Straws in the Wind - Part 385

From the Chronicle of Higher Education: In what’s becoming a familiar exercise, the Kansas Board of Regents just spent weeks wrestling over how to define “diversity, equity, and inclusion/critical race theory” content that cannot be part of required courses under a new state law. The final definition... leaves substantial room for discussions about race in public university classrooms, while still raising prickly questions about what faculty can and can’t teach. Discussions among Kansas education leaders had focused on how exactly to expel certain presentations of “DEI” content and systemic racism from mandatory courses. The final policy was broadened to cover a wider range of courses, in part a nod to lawmakers’ intent, while also narrowing the scope with explicit carveouts for teaching about race.

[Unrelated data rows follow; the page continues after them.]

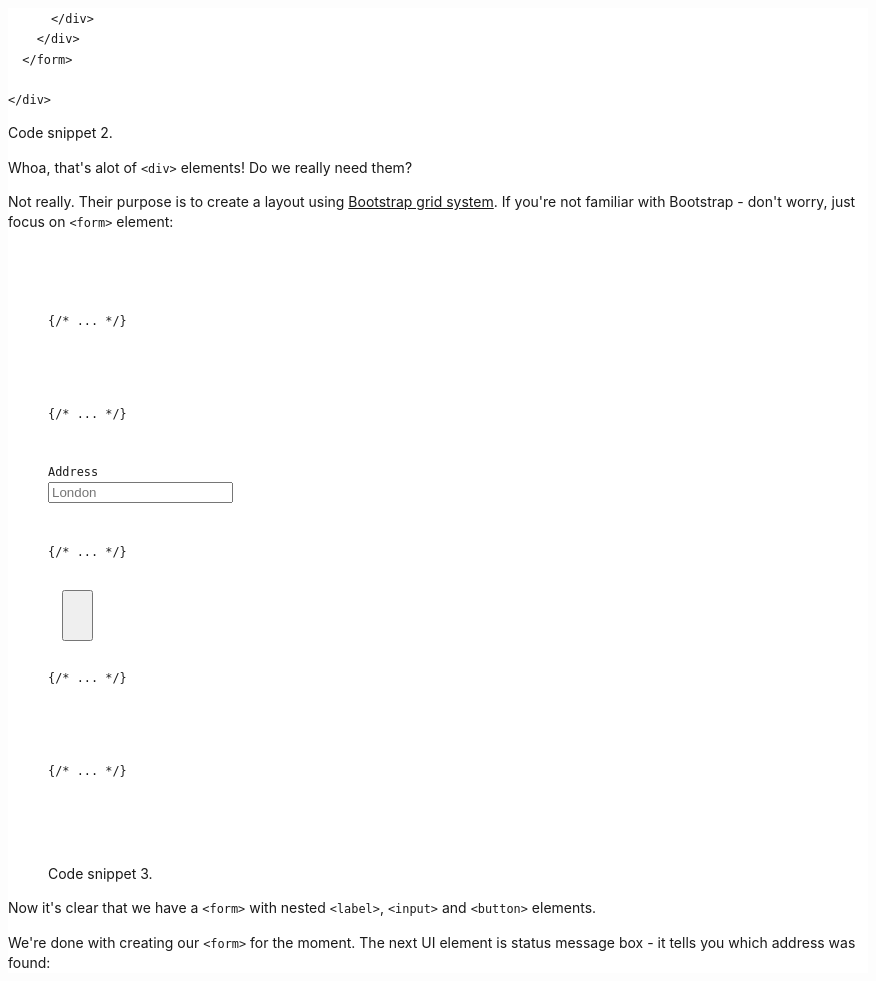           </div>
        </div>
      </form>

    </div>
  </div>
</div>
</code>
</pre>
<figcaption class="figure-caption">Code snippet 2.</figcaption>
</figure>

Whoa, that's alot of `<div>` elements! Do we really need them?

Not really. Their purpose is to create a layout using <a href="http://getbootstrap.com/css/">Bootstrap grid system</a>. If you're not familiar with Bootstrap - don't worry, just focus on `<form>` element:

<figure class="figure">
<pre>
<code class="language-jsx">
<div className="container">

{/* ... */}

<form className="form-inline">

  {/* ... */}
  
  <label className="sr-only" htmlFor="address">Address</label>
  <input type="text" 
                    className="form-control input-lg" 
                    id="address" 
                    placeholder="London" 
                    required />

  {/* ... */}

  <button type="submit" className="btn btn-default btn-lg">
    <span className="glyphicon glyphicon-search" aria-hidden="true"></span>
  </button>

  {/* ... */}

</form>

{/* ... */}

</div>
</code>
</pre>
<figcaption class="figure-caption">Code snippet 3.</figcaption>
</figure>

Now it's clear that we have a `<form>` with nested `<label>`, `<input>` and `<button>` elements.

We're done with creating our `<form>` for the moment. The next UI element is status message box - it tells you which address was found:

Under the initial proposal, presented to the board by its general counsel John Yeary in May, the “CRT” element of the restriction on “DEI-CRT-related content” encompassed “content that defines a conceptual framework, as the single and authoritative lens, establishing racism to be systemic within laws, policies, or institutions.” The final version instead defines CRT material as “content that presents racism as systemic within laws, policies, or institutions and promotes acceptance of that viewpoint rather than presenting it as a subject of scholarly, historical, or legal study.” Then there are caveats: “Discussions of race, racism, or the history of the civil rights movement” do not in themselves meet that definition...

Full story at https://www.chronicle.com/article/professors-can-teach-about-race-in-kansas-if-they-follow-these-rules.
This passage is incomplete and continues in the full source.